Your business credit score: What you don’t know can hurt you!
Do you know what your business credit profile looks like to a lender? In addition to including several numerical “scores,” your profile also includes qualitative information to help a prospective lender evaluate your loan application. As a small business owner, your personal credit score may be a part of the creditworthiness equation, but it’s unwise to ignore your business credit profile.
First, let’s get to know the three major business credit reporting bureaus.
1. Dunn & Bradstreet (D&B)
D&B has been around since 1841 and is one of the three major business credit bureaus, and the only one that focuses exclusively on business credit. You may have heard of the PAYDEX® score, but that’s only one of the metrics D&B uses to evaluate your credit. There are five total, divided up into predictive and performance based scores.
The D&B profile is primarily a reflection of how you interact with your vendors and suppliers. If your vendors report your payment history to D&B it’s reflected in how D&B scores your profile.
- Delinquency Predictor Score: This score is designed to predict whether or not a business is likely to pay their bills on time.
- Financial Stress Score: This score is designed to predict the possibility that a company will experience financial distress.

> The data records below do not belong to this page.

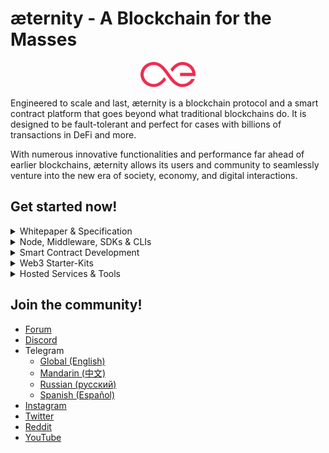 # æternity - A Blockchain for the Masses

<p align='center'>
    <img src='https://raw.githubusercontent.com/aeternity/.github/master/images/logo.svg' height='40'>
</p>


Engineered to scale and last, æternity is a blockchain protocol and a smart contract platform that goes beyond what traditional blockchains do. It is designed to be fault-tolerant and perfect for cases with billions of transactions in DeFi and more.

With numerous innovative functionalities and performance far ahead of earlier blockchains, æternity allows its users and community to seamlessly venture into the new era of society, economy, and digital interactions.

## Get started now!

<details>
  <summary>Whitepaper & Specification</summary> 

- <a href='https://github.com/keypair/white-paper/blob/master/aeternity-whitepaper.pdf' target='_blank'>whitepaper</a> - Whitepaper draft from 2020 where most parts still valid and up to date
- <a href='https://github.com/aeternity/protocol' target='_blank'>protocol</a> - Specification of the æternity blockchain protocol
</details>

<details>
  <summary>Node, Middleware, SDKs & CLIs</summary> 

### Node
- <a href='https://github.com/aeternity/aeternity' target='_blank'>aeternity</a> - Core implementation written in Erlang

### Middleware
- <a href='https://github.com/aeternity/ae_mdw' target='_blank'>ae_mdw</a> - Middleware written in Elixir

### SDKs
Compatible with latest æternity version:

- <a href='https://github.com/aeternity/aepp-sdk-js' target='_blank'>aepp-sdk-js</a> - JavaScript/TypeScript SDK (recommended)
- <a href='https://github.com/kryptokrauts/aepp-sdk-java' target='_blank'>aepp-sdk-java</a> - Java SDK

There are outdated SDKs available which are in most cases not compatible to the latest release. If you have an urgent need for one of the following SDKs or any other programming language let us know!

- <a href='https://github.com/aeternity/aepp-sdk-python' target='_blank'>aepp-sdk-python</a> - Python SDK
- <a href='https://github.com/aeternity/aepp-sdk-go' target='_blank'>aepp-sdk-go</a> - Python SDK
- <a href='https://github.com/aeternity/aepp-sdk-elixir' target='_blank'>aepp-sdk-elixir</a> - Python SDK

### CLIs
- <a href='https://github.com/aeternity/aepp-cli-js' target='_blank'>aepp-cli-js</a> - CLI for the æternity blockchain
- <a href='https://github.com/aeternity/aesophia_cli' target='_blank'>aesophia_cli</a> - CLI for the Sophia compiler
- <a href='https://github.com/aeternity/musig_cli' target='_blank'>musig_cli</a> - CLI for MultiSig

</details>

<details>
  <summary>Smart Contract Development</summary> 

### Sophia Compiler
- <a href='https://github.com/aeternity/aesophia' target='_blank'>aesophia</a> - Sophia compiler
- <a href='https://github.com/aeternity/aesophia_http' target='_blank'>aesophia_http</a> - HTTP interface to the Sophia compiler

### REPL
- <a href='https://github.com/aeternity/aerepl' target='_blank'>aerepl</a> - A sophisticated Read-Eval-Print Loop for Sophia

### Frameworks
- <a href='https://github.com/aeternity/aeproject' target='_blank'>aeproject</a> - Testing framework for Sophia Smart Contract development

### Syntax Highlighting
- <a href='https://github.com/mradkov/vscode-sophia' target='_blank'>vscode-sophia</a> - VSCode extension
- <a href='https://github.com/yinkaenoch/sophia-vim-syntax' target='_blank'>sophia-vim-syntax</a> - VIM configuration
- <a href='https://forum.aeternity.com/t/sophia-emacs-mode/4233/6' target='_blank'>sophia-emacs-mode</a> - Emacs Mode
- <a href='https://github.com/aeternity/sublime-sophia' target='_blank'>sublime-sophia</a> - Sublime Text package

### Token Standards

#### Fungible Tokens
- <a href='https://github.com/aeternity/AEXs/blob/master/AEXS/aex-9.md' target='_blank'>AEX-9</a> - Fungible Token Standard inspired by ERC-20

#### Non Fungible Tokens
- <a href='https://github.com/aeternity/AEXs/blob/master/AEXS/aex-141.md' target='_blank'>AEX-141</a> - NFT-Standard inspired by ERC-721

### Example implementations

#### DeFi
- <a href='https://github.com/aeternity/aeternity-fungible-token' target='_blank'>aeternity-fungible-token</a> - Reference implementation of the AEX-9 standard
- <a href='https://github.com/mradkov/aeternity-token-sale-example' target='_blank'>aeternity-token-sale-example</a> - Simple token sale example
- <a href='https://github.com/aeternity/dex-contracts-v2' target='_blank'>dex-contracts-v2</a> - Automated Market Maker (AMM) implementation that powers the <a href='https://dex.superhero.com' target='_blank'>Superhero DEX</a>
- <a href='https://github.com/aeternity/tipping-contract' target='_blank'>tipping-contract</a> - Tipping contracts that handle tips in <a href='https://superhero.com' target='_blank'>Superhero Social</a>
- <a href='https://github.com/aeternity/tipping-oracle-service' target='_blank'>tipping-oracle-service</a> - Tipping oracle including contracts that handle claims of tips in <a href='https://superhero.com' target='_blank'>Superhero Social</a>
- <a href='https://github.com/jelly-swap/jelly-ae-htlc' target='_blank'>jelly-ae-htlc</a> - Hashed TimeLock Contract (HTLC) used in [JellySwap](https://jelly.market)

#### NFTs
- <a href='https://github.com/aeternity/aex141-nft-collection-example' target='_blank'>aex141-nft-collection-example</a> - Example NFT collection using the AEX-141 standard
- <a href='https://github.com/aeternity/aex141-examples' target='_blank'>aex141-examples</a> - Further example implementations of the AEX-141 standard

#### Gaming
- <a href='https://github.com/aeternity/state-channel-demo' target='_blank'>state-channel-demo</a> - Official State Channel Demo that includes a ***Rock, Paper, Scissors*** game contract

#### MultiSig
- <a href='https://github.com/aeternity/ga-multisig-contract' target='_blank'>ga-multisig-contract</a> - Smart Contract that can be used to convert a regular, plain-old account (POA) into a MultiSig account using the Generalized Account feature of æternity

#### Others
- <a href='https://github.com/aeternity/aepp-sophia-examples' target='_blank'>aepp-sophia-examples</a> - Several examples that showcase different features and the usage of AEproject

</details>

<details>
  <summary>Web3 Starter-Kits</summary>

### Wallets
- <a href='https://github.com/aeternity/superhero-wallet' target='_blank'>superhero-wallet</a> - The most advanced æternity wallet implementation which is available on desktop as browser extension for Chrome & Firefox as well as on mobile for Android & iOS.

### Boilerplates
- <a href='https://github.com/YinkaEnoch/aepp-boilerplate-angular' target='_blank'>aepp-boilerplate-angular</a> - Angular æpp boilerplate showcasing the usage of SDK to connect to Superhero Wallet
- <a href='https://github.com/emmanuelJet/aepp-boilerplate-react' target='_blank'>aepp-boilerplate-react</a> - React æpp boilerplate showcasing the usage of SDK to connect to Superhero Wallet
- <a href='https://github.com/aeternity/aepp-boilerplate-vue' target='_blank'>aepp-boilerplate-vue</a> - Vue æpp boilerplate showcasing the usage of SDK to connect to Superhero Wallet

</details>

<details>
  <summary>Hosted Services & Tools</summary> 

### Node
- <a href='https://mainnet.aeternity.io/v3/status' target='_blank'>Mainnet</a> - Access to the `status` endpoint
- <a href='https://testnet.aeternity.io/v3/status' target='_blank'>Testnet</a> - Access to the `status` endpoint
- <a href='https://api-docs.aeternity.io' target='_blank'>Swagger-UI</a> - Explore and interact with the Node API

### Middleware
- <a href='https://mainnet.aeternity.io/mdw/v2/status' target='_blank'>Mainnet</a> - Access to the `status` endpoint
- <a href='https://testnet.aeternity.io/mdw/v2/status' target='_blank'>Testnet</a> - Access to the `status` endpoint

### Explorer
- <a href='https://explorer.aeternity.io' target='_blank'>Mainnet</a> - Explore the history of æternity mainnet
- <a href='https://explorer.testnet.aeternity.io' target='_blank'>Testnet</a> - Explore the history of æternity testnet

### Other Services

#### Faucet
- <a href='https://faucet.aeternity.io' target='_blank'>Testnet Faucet</a> - Fund your wallet with some Æ coins and get started

#### Smart Contract Development
- <a href='https://compiler.aepps.com/version' target='_blank'>Sophia HTTP Compiler</a> - Access the `version` endpoint
- <a href='https://repl.aeternity.io' target='_blank'>REPL</a> - REPL with a basic UI
- <a href='https://contracts.aepps.com' target='_blank'>Contract Editor</a> - Lightweight editor for quick prototyping
- <a href='https://studio.aepps.com/' target='_blank'>AEstudio</a> - IDE for quick prototyping with Wallet connection
</details>

## Join the community!
- <a href='https://forum.aeternity.com' target='_blank'>Forum</a>
- <a href='https://discord.gg/55f8F2jZq4' target='_blank'>Discord</a>
- Telegram
    - <a href='https://t.me/aeternity' target='_blank'>Global (English)</a>
    - <a href='https://t.me/AEChinaCommunity' target='_blank'>Mandarin (中文)</a>
    - <a href='https://t.me/aeternityRU' target='_blank'>Russian (русский)</a>
    - <a href='https://t.me/aeternityEsp' target='_blank'>Spanish (Español)</a>
- <a href='https://www.instagram.com/aeternity.blockchain/' target='_blank'>Instagram</a>
- <a href='https://twitter.com/aeternity' target='_blank'>Twitter</a>
- <a href='https://www.reddit.com/r/Aeternity/' target='_blank'>Reddit</a>
- <a href='https://www.youtube.com/channel/UCEsM0b7QPazeMR80DxNkzCA' target='_blank'>YouTube</a>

- Supplier Evaluation Risk Rating: This rating predicts the likelihood that a business might stop delivering its goods and services.
- PAYDEX Score: This is the 100-point score most small business owners think of when they think of D&B. This score reflects how well you’ve paid your bills and kept your financial obligations to vendors and suppliers that report to D&B.

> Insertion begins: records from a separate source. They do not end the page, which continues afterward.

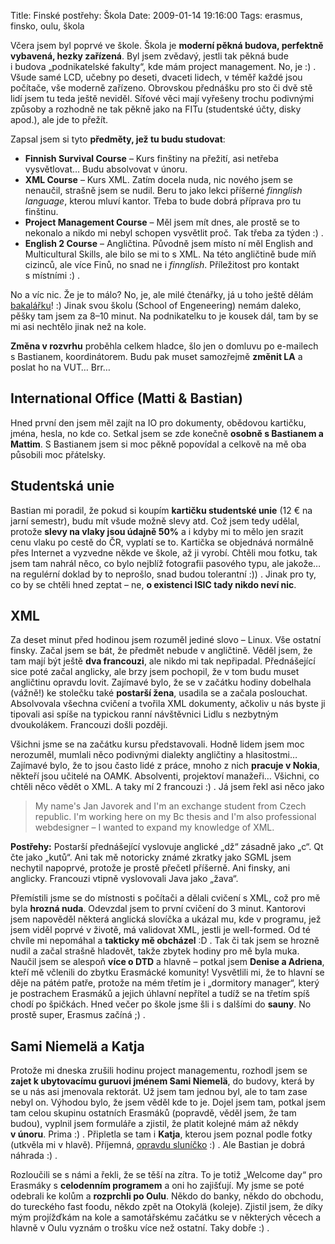 Title: Finské postřehy: Škola
Date: 2009-01-14 19:16:00
Tags: erasmus, finsko, oulu, škola

Včera jsem byl poprvé ve škole. Škola je **moderní pěkná budova, perfektně vybavená, hezky zařízená**. Byl jsem zvědavý, jestli tak pěkná bude i budova „podnikatelské fakulty“, kde mám project management. No, je :) . Všude samé LCD, učebny po deseti, dvaceti lidech, v téměř každé jsou počítače, vše moderně zařízeno. Obrovskou přednášku pro sto či dvě stě lidí jsem tu teda ještě neviděl. Síťové věci mají vyřešeny trochu podivnými způsoby a rozhodně ne tak pěkně jako na FITu (studentské účty, disky apod.), ale jde to přežít.

Zapsal jsem si tyto **předměty, jež tu budu studovat**:

-   **Finnish Survival Course** – Kurs finštiny na přežití, asi netřeba vysvětlovat… Budu absolvovat v únoru.
-   **XML Course** – Kurs XML. Zatím docela nuda, nic nového jsem se nenaučil, strašně jsem se nudil. Beru to jako lekci příšerné *finnglish language*, kterou mluví kantor. Třeba to bude dobrá příprava pro tu finštinu.
-   **Project Management Course** – Měl jsem mít dnes, ale prostě se to nekonalo a nikdo mi nebyl schopen vysvětlit proč. Tak třeba za týden :) .
-   **English 2 Course** – Angličtina. Původně jsem místo ní měl English and Multicultural Skills, ale bilo se mi to s XML. Na této angličtině bude míň cizinců, ale více Finů, no snad ne i *finnglish*. Příležitost pro kontakt s místními :) .

No a víc nic. Že je to málo? No, je, ale milé čtenářky, já u toho ještě dělám [bakalářku]({filename}2008-10-13_bakalarka.md)! :) Jinak svou školu (School of Engeneering) nemám daleko, pěšky tam jsem za 8–10 minut. Na podnikatelku to je kousek dál, tam by se mi asi nechtělo jinak než na kole.

**Změna v rozvrhu** proběhla celkem hladce, šlo jen o domluvu po e-mailech s Bastianem, koordinátorem. Budu pak muset samozřejmě **změnit LA** a poslat ho na VUT… Brr…

## International Office (Matti & Bastian)

Hned první den jsem měl zajít na IO pro dokumenty, obědovou kartičku, jména, hesla, no kde co. Setkal jsem se zde konečně **osobně s Bastianem a Mattim**. S Bastianem jsem si moc pěkně popovídal a celkově na mě oba působili moc přátelsky.

## Studentská unie

Bastian mi poradil, že pokud si koupím **kartičku studentské unie** (12 € na jarní semestr), budu mít všude možně slevy atd. Což jsem tedy udělal, protože **slevy na vlaky jsou údajně 50%** a i kdyby mi to mělo jen srazit cenu vlaku po cestě do ČR, vyplatí se to. Kartička se objednává normálně přes Internet a vyzvedne někde ve škole, až ji vyrobí. Chtěli mou fotku, tak jsem tam nahrál něco, co bylo nejblíž fotografii pasového typu, ale jakože… na regulérní doklad by to neprošlo, snad budou tolerantní :)) . Jinak pro ty, co by se chtěli hned zeptat – ne, **o existenci ISIC tady nikdo neví nic**.

## XML

Za deset minut před hodinou jsem rozuměl jediné slovo – Linux. Vše ostatní finsky. Začal jsem se bát, že předmět nebude v angličtině. Věděl jsem, že tam mají být ještě **dva francouzi**, ale nikdo mi tak nepřipadal. Přednášející sice poté začal anglicky, ale brzy jsem pochopil, že v tom budu muset angličtinu opravdu lovit. Zajímavé bylo, že se v začátku hodiny dobelhala (vážně!) ke stolečku také **postarší žena**, usadila se a začala poslouchat. Absolvovala všechna cvičení a tvořila XML dokumenty, ačkoliv u nás byste ji tipovali asi spíše na typickou ranní návštěvnici Lidlu s nezbytným dvoukolákem. Francouzi došli později.

Všichni jsme se na začátku kursu představovali. Hodně lidem jsem moc nerozuměl, mumlali něco podivnými dialekty angličtiny a hlasitostmi… Zajímavé bylo, že to jsou často lidé z práce, mnoho z nich **pracuje v Nokia**, někteří jsou učitelé na OAMK. Absolventi, projektoví manažeři… Všichni, co chtěli něco vědět o XML. A taky mí 2 francouzi :) . Já jsem řekl asi něco jako

> My name's Jan Javorek and I'm an exchange student from Czech republic. I'm working here on my Bc thesis and I'm also professional webdesigner – I wanted to expand my knowledge of XML.

**Postřehy:** Postarší přednášející vyslovuje anglické „dž“ zásadně jako „c“. Qt čte jako „kutů“. Ani tak mě notoricky známé zkratky jako SGML jsem nechytil napoprvé, protože je prostě přečetl příšerně. Ani finsky, ani anglicky. Francouzi vtipně vyslovovali Java jako „žava“.

Přemístili jsme se do místnosti s počítači a dělali cvičení s XML, což pro mě byla **hrozná nuda**. Odevzdal jsem to první cvičení do 3 minut. Kantorovi jsem napověděl některá anglická slovíčka a ukázal mu, kde v programu, jež jsem viděl poprvé v životě, má validovat XML, jestli je well-formed. Od té chvíle mi nepomáhal a **takticky mě obcházel** :D . Tak či tak jsem se hrozně nudil a začal strašně hladovět, takže zbytek hodiny pro mě byla muka. Naučil jsem se alespoň **více o DTD** a hlavně – potkal jsem **Denise a Adriena**, kteří mě včlenili do zbytku Erasmácké komunity! Vysvětlili mi, že to hlavní se děje na pátém patře, protože na mém třetím je i „dormitory manager“, který je postrachem Erasmáků a jejich úhlavní nepřítel a tudíž se na třetím spíš chodí po špičkách. Hned večer po škole jsme šli i s dalšími do **sauny**. No prostě super, Erasmus začíná ;) .

## Sami Niemelä a Katja

Protože mi dneska zrušili hodinu project managementu, rozhodl jsem se **zajet k ubytovacímu guruovi jménem Sami Niemelä**, do budovy, která by se u nás asi jmenovala rektorát. Už jsem tam jednou byl, ale to tam zase nebyl on. Výhodou bylo, že jsem věděl kde to je. Dojel jsem tam, potkal jsem tam celou skupinu ostatních Erasmáků (popravdě, věděl jsem, že tam budou), vyplnil jsem formuláře a zjistil, že platit kolejné mám až někdy **v únoru**. Prima :) . Připletla se tam i **Katja**, kterou jsem poznal podle fotky (utkvěla mi v hlavě). Příjemná, [opravdu sluníčko]({filename}2008-02-27_prvni-krucky-do-oulu.md) :) . Ale Bastian je dobrá náhrada :) .

Rozloučili se s námi a řekli, že se těší na zítra. To je totiž „Welcome day“ pro Erasmáky s **celodenním programem** a oni ho zajišťují. My jsme se poté odebrali ke kolům a **rozprchli po Oulu**. Někdo do banky, někdo do obchodu, do tureckého fast foodu, někdo zpět na Otokylä (koleje). Zjistil jsem, že díky mým projížďkám na kole a samotářskému začátku se v některých věcech a hlavně v Oulu vyznám o trošku více než ostatní. Taky dobře :) .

- D&B Rating: This rating is based upon company financial statements and other public information that indicates a company’s net worth and financial health. This score is based upon company size, industry information, and other general factors.
Your Equifax profile is primarily a reflection of your track record making credit card and other loan payments. Equifax takes information from the Small Business Finance Exchange (SBFE)—a group of the largest small business lenders in the United States; and where they report loan data—to create the foundation of their report.

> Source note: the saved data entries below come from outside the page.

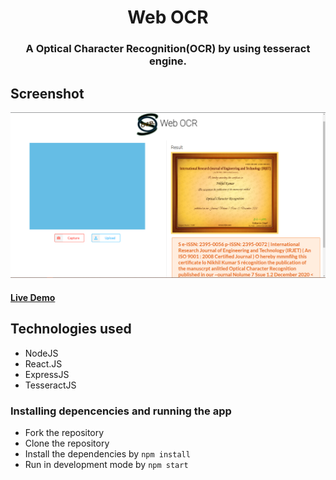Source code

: <h1 align="center" >Web OCR</h1>
<h3 align="center"> A Optical Character Recognition(OCR) by using tesseract engine.</h3>

## Screenshot
![](https://raw.githubusercontent.com/GreaZeY/Web-OCR/main/SS/demo.PNG)
#### [Live Demo](https://greazey-web-ocr.herokuapp.com/)

## Technologies used
* NodeJS
* React.JS
* ExpressJS
* TesseractJS

### Installing depencencies and running the app
* Fork the repository
* Clone the repository
* Install the dependencies by `npm install`
* Run in development mode by `npm start`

Because this data is a direct reflection of how small businesses interact with large small business lenders, it’s one of the bureaus many banks use to evaluate your creditworthiness. In addition to a report regarding how current you are with any small business loans, part of your Equifax report will include a credit risk score that predicts the likelihood of your business going over 90 days delinquent with suppliers and a business failure score which predicts the likelihood of your business filing a bankruptcy over the next 12 months.
Experian’s business credit report is a reflection of how you interact with banks and other lenders as well as how you pay your vendors. They collect both trade data and bank loan data to create their report. While some businesses don’t use a lot of trade credit, and rely heavily on the bank, others don’t access capital through the bank, but rely on terms from their vendors to do business. Many businesses use both trade credit as well as business loans and don’t exclusively rely on one source of credit. Because of that, many lenders look at your Experian score.
Experian looks at the number of credit transactions, outstanding balances, payment habits, how much of your available credit you use, and the details of any current liens, judgments, or bankruptcies. Time in business and your business’ SIC codes along with the size of your business is part of your Experian 100-point business credit score.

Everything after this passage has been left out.